GIVEN ENTRIES below:

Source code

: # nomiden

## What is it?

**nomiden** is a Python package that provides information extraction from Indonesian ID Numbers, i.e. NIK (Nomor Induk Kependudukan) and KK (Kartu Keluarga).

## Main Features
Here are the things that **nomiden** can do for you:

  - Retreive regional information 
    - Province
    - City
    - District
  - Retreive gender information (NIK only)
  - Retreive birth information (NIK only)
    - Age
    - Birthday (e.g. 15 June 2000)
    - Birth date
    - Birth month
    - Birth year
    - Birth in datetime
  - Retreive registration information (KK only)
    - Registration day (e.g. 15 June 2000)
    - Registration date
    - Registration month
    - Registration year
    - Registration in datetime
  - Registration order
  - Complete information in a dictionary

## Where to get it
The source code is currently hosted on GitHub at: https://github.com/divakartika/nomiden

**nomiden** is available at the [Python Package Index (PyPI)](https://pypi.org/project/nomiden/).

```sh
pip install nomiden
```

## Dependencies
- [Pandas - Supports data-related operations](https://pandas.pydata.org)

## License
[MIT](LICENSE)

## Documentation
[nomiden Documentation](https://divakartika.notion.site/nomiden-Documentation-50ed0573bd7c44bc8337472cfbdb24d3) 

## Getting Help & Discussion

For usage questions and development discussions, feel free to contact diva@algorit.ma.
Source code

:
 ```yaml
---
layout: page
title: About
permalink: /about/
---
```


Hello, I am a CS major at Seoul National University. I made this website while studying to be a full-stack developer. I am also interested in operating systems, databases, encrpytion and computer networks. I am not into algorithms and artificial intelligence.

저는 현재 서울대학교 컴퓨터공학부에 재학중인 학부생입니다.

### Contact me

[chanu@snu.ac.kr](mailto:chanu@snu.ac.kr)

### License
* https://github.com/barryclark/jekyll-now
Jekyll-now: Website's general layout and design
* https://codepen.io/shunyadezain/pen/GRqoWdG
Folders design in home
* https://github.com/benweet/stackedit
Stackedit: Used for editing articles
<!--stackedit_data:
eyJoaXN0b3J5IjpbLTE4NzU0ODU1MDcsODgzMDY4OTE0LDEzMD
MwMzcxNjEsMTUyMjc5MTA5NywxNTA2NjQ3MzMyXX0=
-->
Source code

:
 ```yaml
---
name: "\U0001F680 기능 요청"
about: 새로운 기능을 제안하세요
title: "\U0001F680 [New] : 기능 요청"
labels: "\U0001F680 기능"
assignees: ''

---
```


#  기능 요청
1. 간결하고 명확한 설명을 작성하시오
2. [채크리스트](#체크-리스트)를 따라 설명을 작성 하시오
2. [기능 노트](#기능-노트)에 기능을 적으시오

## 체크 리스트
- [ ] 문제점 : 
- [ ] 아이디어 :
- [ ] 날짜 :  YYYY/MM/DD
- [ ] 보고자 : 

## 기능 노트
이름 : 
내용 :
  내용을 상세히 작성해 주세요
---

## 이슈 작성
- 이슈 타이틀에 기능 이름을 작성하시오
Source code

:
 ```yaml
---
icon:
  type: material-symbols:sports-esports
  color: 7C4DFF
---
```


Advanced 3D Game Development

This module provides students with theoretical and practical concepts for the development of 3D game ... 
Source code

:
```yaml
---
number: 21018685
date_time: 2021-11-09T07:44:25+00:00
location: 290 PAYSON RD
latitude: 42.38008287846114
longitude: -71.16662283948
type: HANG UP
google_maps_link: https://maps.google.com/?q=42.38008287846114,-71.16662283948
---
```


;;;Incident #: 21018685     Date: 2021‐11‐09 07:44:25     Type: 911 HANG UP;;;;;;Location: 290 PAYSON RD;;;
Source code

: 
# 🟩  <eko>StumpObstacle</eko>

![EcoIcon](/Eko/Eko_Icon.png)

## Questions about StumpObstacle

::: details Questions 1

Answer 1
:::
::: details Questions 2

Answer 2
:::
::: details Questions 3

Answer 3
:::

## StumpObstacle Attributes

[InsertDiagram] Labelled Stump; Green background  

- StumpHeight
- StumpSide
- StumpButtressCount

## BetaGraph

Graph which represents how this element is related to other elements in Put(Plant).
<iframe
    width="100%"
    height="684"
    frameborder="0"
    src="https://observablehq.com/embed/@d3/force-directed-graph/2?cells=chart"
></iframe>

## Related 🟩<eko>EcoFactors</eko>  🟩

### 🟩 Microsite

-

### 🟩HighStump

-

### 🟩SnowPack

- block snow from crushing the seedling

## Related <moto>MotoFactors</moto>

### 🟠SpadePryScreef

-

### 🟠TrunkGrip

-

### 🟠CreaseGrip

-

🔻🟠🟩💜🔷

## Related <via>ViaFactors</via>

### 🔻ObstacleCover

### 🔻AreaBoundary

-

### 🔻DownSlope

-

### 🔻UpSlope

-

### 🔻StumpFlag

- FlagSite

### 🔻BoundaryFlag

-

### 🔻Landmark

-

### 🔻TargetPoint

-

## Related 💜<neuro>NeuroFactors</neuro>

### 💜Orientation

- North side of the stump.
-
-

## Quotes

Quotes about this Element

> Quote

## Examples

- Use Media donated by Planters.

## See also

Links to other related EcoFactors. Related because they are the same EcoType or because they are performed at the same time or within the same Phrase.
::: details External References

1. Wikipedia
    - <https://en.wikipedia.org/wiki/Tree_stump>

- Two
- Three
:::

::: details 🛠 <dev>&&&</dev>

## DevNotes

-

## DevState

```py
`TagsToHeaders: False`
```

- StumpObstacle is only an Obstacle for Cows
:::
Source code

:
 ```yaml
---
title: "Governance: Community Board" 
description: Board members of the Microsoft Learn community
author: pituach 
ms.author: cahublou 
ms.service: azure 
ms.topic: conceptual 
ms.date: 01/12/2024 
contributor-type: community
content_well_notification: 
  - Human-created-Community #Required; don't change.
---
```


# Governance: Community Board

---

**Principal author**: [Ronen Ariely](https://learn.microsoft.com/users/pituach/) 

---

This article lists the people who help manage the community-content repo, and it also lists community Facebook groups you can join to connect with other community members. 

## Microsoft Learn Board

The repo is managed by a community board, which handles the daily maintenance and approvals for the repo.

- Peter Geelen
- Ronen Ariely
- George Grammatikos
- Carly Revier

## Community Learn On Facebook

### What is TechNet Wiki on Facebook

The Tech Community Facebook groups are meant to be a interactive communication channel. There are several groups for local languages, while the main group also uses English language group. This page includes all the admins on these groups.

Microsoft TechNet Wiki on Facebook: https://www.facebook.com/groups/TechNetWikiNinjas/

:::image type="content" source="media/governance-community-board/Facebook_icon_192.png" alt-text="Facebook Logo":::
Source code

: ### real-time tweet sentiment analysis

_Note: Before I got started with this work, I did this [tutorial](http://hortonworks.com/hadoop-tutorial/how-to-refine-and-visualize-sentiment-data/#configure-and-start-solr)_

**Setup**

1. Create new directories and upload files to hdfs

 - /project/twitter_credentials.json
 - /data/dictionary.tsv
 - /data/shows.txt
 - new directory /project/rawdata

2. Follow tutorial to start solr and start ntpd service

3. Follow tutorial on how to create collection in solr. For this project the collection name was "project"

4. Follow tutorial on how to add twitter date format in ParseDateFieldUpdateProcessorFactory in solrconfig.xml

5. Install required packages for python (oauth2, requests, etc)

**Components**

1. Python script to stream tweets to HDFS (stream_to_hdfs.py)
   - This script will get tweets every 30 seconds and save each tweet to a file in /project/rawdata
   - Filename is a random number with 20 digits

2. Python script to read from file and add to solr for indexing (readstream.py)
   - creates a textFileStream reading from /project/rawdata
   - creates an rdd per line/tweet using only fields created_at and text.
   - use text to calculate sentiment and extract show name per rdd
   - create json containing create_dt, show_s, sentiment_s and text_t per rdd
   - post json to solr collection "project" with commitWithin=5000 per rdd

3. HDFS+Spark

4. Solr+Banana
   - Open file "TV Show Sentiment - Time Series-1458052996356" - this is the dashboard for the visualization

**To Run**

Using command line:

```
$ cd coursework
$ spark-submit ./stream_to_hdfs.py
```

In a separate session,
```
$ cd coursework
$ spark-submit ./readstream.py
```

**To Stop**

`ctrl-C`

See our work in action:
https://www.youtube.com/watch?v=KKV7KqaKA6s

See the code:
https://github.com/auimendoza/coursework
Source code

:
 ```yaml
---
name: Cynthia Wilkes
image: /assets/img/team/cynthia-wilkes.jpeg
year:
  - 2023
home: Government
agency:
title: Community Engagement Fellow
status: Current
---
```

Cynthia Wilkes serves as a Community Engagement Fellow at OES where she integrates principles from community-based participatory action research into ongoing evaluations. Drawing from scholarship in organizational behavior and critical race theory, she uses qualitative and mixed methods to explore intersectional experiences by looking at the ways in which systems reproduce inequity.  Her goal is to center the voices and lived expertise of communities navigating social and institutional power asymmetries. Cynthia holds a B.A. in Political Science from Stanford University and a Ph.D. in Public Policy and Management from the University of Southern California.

End of GIVEN ENTRIES.

__EXERCISE GOAL__.
Would you print exactly and only the lines of the material above that run from the line with "- Birthday (e.g. 15 June 2000)" through the line with "- Registration year", both included?

__SOLUTION TO THIS TASK__.
    - Birthday (e.g. 15 June 2000)
    - Birth date
    - Birth month
    - Birth year
    - Birth in datetime
  - Retreive registration information (KK only)
    - Registration day (e.g. 15 June 2000)
    - Registration date
    - Registration month
    - Registration year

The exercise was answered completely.